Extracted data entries
================

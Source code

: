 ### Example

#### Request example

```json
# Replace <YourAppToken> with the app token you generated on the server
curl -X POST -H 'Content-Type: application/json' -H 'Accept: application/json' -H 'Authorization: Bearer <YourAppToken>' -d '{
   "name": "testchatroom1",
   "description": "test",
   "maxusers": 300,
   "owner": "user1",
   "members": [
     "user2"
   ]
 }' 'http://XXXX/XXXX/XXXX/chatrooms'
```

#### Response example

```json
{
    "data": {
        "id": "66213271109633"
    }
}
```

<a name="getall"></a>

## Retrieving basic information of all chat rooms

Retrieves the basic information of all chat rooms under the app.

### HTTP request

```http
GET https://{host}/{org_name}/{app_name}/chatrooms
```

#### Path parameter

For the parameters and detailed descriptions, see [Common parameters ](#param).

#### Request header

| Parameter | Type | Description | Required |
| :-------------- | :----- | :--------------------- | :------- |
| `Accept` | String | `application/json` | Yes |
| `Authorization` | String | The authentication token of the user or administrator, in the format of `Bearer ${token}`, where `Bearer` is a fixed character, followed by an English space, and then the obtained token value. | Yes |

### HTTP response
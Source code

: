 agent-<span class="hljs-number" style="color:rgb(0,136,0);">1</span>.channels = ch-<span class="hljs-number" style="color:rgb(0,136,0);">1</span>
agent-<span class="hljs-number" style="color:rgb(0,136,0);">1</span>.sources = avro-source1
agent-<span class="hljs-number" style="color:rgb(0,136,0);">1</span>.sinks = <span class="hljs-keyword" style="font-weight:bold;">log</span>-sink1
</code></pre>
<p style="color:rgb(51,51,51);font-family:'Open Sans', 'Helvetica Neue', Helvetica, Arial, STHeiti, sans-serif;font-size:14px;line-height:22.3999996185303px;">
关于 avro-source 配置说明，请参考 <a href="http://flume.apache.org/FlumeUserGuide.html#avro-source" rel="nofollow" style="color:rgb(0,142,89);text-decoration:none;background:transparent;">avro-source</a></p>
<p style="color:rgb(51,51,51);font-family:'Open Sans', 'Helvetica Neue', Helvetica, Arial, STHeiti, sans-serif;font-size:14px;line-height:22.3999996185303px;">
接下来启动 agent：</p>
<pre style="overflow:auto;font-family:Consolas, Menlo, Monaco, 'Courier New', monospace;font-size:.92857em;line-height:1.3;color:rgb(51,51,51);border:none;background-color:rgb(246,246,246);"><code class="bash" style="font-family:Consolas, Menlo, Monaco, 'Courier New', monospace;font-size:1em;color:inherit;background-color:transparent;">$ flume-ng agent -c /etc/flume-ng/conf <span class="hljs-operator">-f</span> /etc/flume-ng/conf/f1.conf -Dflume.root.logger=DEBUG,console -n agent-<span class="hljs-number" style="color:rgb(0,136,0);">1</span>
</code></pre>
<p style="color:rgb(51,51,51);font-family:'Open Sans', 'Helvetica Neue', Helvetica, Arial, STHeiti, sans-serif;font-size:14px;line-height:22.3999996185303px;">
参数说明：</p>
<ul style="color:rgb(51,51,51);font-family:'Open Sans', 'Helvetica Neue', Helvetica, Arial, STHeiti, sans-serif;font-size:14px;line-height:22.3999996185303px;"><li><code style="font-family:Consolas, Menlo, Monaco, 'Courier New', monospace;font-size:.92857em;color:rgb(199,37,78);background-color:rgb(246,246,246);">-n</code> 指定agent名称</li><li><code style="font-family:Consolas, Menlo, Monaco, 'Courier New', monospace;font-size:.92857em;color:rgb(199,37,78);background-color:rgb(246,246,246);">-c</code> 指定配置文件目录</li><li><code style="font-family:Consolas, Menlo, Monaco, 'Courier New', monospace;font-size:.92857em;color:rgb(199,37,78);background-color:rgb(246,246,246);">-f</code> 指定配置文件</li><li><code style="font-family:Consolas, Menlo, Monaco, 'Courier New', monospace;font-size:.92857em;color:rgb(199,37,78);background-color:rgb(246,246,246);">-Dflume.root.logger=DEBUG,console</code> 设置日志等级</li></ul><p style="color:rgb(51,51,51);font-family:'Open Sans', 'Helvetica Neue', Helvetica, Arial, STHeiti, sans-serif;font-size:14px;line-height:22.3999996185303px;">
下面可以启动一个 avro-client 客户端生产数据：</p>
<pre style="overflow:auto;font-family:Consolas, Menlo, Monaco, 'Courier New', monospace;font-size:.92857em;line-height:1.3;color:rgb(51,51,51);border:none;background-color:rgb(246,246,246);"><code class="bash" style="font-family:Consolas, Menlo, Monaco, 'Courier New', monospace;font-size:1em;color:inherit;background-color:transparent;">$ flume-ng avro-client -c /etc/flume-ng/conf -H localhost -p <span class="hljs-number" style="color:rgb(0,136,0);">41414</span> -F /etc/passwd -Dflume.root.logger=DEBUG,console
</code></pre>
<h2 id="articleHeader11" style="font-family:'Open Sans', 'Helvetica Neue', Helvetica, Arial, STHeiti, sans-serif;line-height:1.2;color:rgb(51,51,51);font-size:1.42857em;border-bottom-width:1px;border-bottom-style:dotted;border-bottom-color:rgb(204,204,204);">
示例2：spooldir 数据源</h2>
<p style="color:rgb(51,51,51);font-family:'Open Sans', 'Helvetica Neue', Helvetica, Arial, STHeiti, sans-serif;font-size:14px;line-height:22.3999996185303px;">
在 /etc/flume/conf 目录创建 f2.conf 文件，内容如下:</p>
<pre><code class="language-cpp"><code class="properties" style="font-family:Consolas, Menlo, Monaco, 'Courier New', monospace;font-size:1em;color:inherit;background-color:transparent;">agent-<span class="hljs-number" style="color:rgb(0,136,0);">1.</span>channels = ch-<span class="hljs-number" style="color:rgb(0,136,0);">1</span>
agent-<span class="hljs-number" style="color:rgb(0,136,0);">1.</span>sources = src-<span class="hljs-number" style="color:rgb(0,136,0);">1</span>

================

▶ [Problem requirements]
For each line above that includes "String", copy the line.

▶ [Written solution]
| `Accept` | String | `application/json` | Yes |
| `Authorization` | String | The authentication token of the user or administrator, in the format of `Bearer ${token}`, where `Bearer` is a fixed character, followed by an English space, and then the obtained token value. | Yes |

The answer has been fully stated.